** Opening Material supplied block **

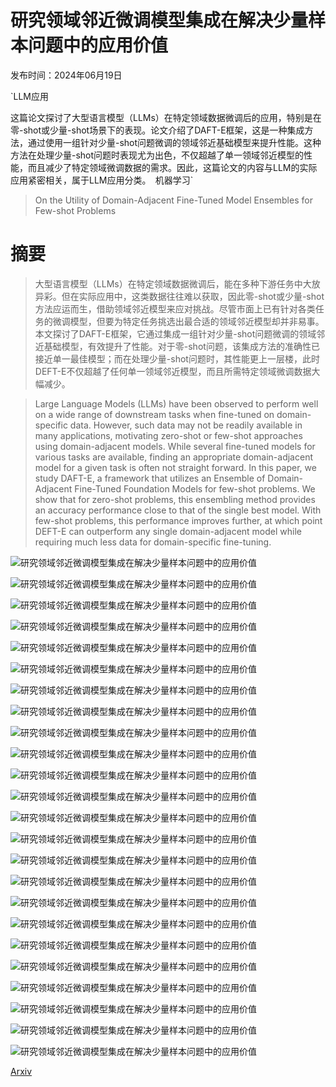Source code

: # 研究领域邻近微调模型集成在解决少量样本问题中的应用价值

发布时间：2024年06月19日

`LLM应用

这篇论文探讨了大型语言模型（LLMs）在特定领域数据微调后的应用，特别是在零-shot或少量-shot场景下的表现。论文介绍了DAFT-E框架，这是一种集成方法，通过使用一组针对少量-shot问题微调的领域邻近基础模型来提升性能。这种方法在处理少量-shot问题时表现尤为出色，不仅超越了单一领域邻近模型的性能，而且减少了特定领域微调数据的需求。因此，这篇论文的内容与LLM的实际应用紧密相关，属于LLM应用分类。` `机器学习`

> On the Utility of Domain-Adjacent Fine-Tuned Model Ensembles for Few-shot Problems

# 摘要

> 大型语言模型（LLMs）在特定领域数据微调后，能在多种下游任务中大放异彩。但在实际应用中，这类数据往往难以获取，因此零-shot或少量-shot方法应运而生，借助领域邻近模型来应对挑战。尽管市面上已有针对各类任务的微调模型，但要为特定任务挑选出最合适的领域邻近模型却并非易事。本文探讨了DAFT-E框架，它通过集成一组针对少量-shot问题微调的领域邻近基础模型，有效提升了性能。对于零-shot问题，该集成方法的准确性已接近单一最佳模型；而在处理少量-shot问题时，其性能更上一层楼，此时DEFT-E不仅超越了任何单一领域邻近模型，而且所需特定领域微调数据大幅减少。

> Large Language Models (LLMs) have been observed to perform well on a wide range of downstream tasks when fine-tuned on domain-specific data. However, such data may not be readily available in many applications, motivating zero-shot or few-shot approaches using domain-adjacent models. While several fine-tuned models for various tasks are available, finding an appropriate domain-adjacent model for a given task is often not straight forward. In this paper, we study DAFT-E, a framework that utilizes an Ensemble of Domain-Adjacent Fine-Tuned Foundation Models for few-shot problems. We show that for zero-shot problems, this ensembling method provides an accuracy performance close to that of the single best model. With few-shot problems, this performance improves further, at which point DEFT-E can outperform any single domain-adjacent model while requiring much less data for domain-specific fine-tuning.

![研究领域邻近微调模型集成在解决少量样本问题中的应用价值](../../../paper_images/2406.13720/Options_2.png)

![研究领域邻近微调模型集成在解决少量样本问题中的应用价值](../../../paper_images/2406.13720/Heatmap_both.png)

![研究领域邻近微调模型集成在解决少量样本问题中的应用价值](../../../paper_images/2406.13720/RI_single_best.png)

![研究领域邻近微调模型集成在解决少量样本问题中的应用价值](../../../paper_images/2406.13720/RI_Ens.png)

![研究领域邻近微调模型集成在解决少量样本问题中的应用价值](../../../paper_images/2406.13720/Avg_Ensemble_to_weight_learned_ensembleamazon_polarity.png)

![研究领域邻近微调模型集成在解决少量样本问题中的应用价值](../../../paper_images/2406.13720/Avg_Ensemble_to_weight_learned_ensemblecornel_sentiment.png)

![研究领域邻近微调模型集成在解决少量样本问题中的应用价值](../../../paper_images/2406.13720/Avg_Ensemble_to_weight_learned_ensembleimdb.png)

![研究领域邻近微调模型集成在解决少量样本问题中的应用价值](../../../paper_images/2406.13720/Avg_Ensemble_to_weight_learned_ensemblesst2.png)

![研究领域邻近微调模型集成在解决少量样本问题中的应用价值](../../../paper_images/2406.13720/Avg_Ensemble_to_weight_learned_ensembletweet_sentiment.png)

![研究领域邻近微调模型集成在解决少量样本问题中的应用价值](../../../paper_images/2406.13720/Avg_Ensemble_to_weight_learned_ensembleyelp_polarity.png)

![研究领域邻近微调模型集成在解决少量样本问题中的应用价值](../../../paper_images/2406.13720/Heatmap_v2.png)

![研究领域邻近微调模型集成在解决少量样本问题中的应用价值](../../../paper_images/2406.13720/Heatmap_v3.png)

![研究领域邻近微调模型集成在解决少量样本问题中的应用价值](../../../paper_images/2406.13720/amazon_polarity_accuracies.png)

![研究领域邻近微调模型集成在解决少量样本问题中的应用价值](../../../paper_images/2406.13720/cornel_sentiment_accuracies.png)

![研究领域邻近微调模型集成在解决少量样本问题中的应用价值](../../../paper_images/2406.13720/imdb_accuracies.png)

![研究领域邻近微调模型集成在解决少量样本问题中的应用价值](../../../paper_images/2406.13720/sst2_accuracies.png)

![研究领域邻近微调模型集成在解决少量样本问题中的应用价值](../../../paper_images/2406.13720/tweet_sentiment_accuracies.png)

![研究领域邻近微调模型集成在解决少量样本问题中的应用价值](../../../paper_images/2406.13720/yelp_polarity_accuracies.png)

![研究领域邻近微调模型集成在解决少量样本问题中的应用价值](../../../paper_images/2406.13720/RI_single_best_NLI-3.png)

![研究领域邻近微调模型集成在解决少量样本问题中的应用价值](../../../paper_images/2406.13720/RI_Ens_NLI-3.png)

![研究领域邻近微调模型集成在解决少量样本问题中的应用价值](../../../paper_images/2406.13720/DAFT-E_FFT_glue-mrpc.png)

![研究领域邻近微调模型集成在解决少量样本问题中的应用价值](../../../paper_images/2406.13720/DAFT-E_FFT_glue-qqp.png)

![研究领域邻近微调模型集成在解决少量样本问题中的应用价值](../../../paper_images/2406.13720/DAFT-E_FFT_glue-stsb.png)

![研究领域邻近微调模型集成在解决少量样本问题中的应用价值](../../../paper_images/2406.13720/Heatmap_LEEP.png)

[Arxiv](https://arxiv.org/abs/2406.13720)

** Closing Material supplied block **

▶ Your goal: What is needed is every line of the records that contains the word "shot或少量".

▶ Output of the exercise:
这篇论文探讨了大型语言模型（LLMs）在特定领域数据微调后的应用，特别是在零-shot或少量-shot场景下的表现。论文介绍了DAFT-E框架，这是一种集成方法，通过使用一组针对少量-shot问题微调的领域邻近基础模型来提升性能。这种方法在处理少量-shot问题时表现尤为出色，不仅超越了单一领域邻近模型的性能，而且减少了特定领域微调数据的需求。因此，这篇论文的内容与LLM的实际应用紧密相关，属于LLM应用分类。` `机器学习`
> 大型语言模型（LLMs）在特定领域数据微调后，能在多种下游任务中大放异彩。但在实际应用中，这类数据往往难以获取，因此零-shot或少量-shot方法应运而生，借助领域邻近模型来应对挑战。尽管市面上已有针对各类任务的微调模型，但要为特定任务挑选出最合适的领域邻近模型却并非易事。本文探讨了DAFT-E框架，它通过集成一组针对少量-shot问题微调的领域邻近基础模型，有效提升了性能。对于零-shot问题，该集成方法的准确性已接近单一最佳模型；而在处理少量-shot问题时，其性能更上一层楼，此时DEFT-E不仅超越了任何单一领域邻近模型，而且所需特定领域微调数据大幅减少。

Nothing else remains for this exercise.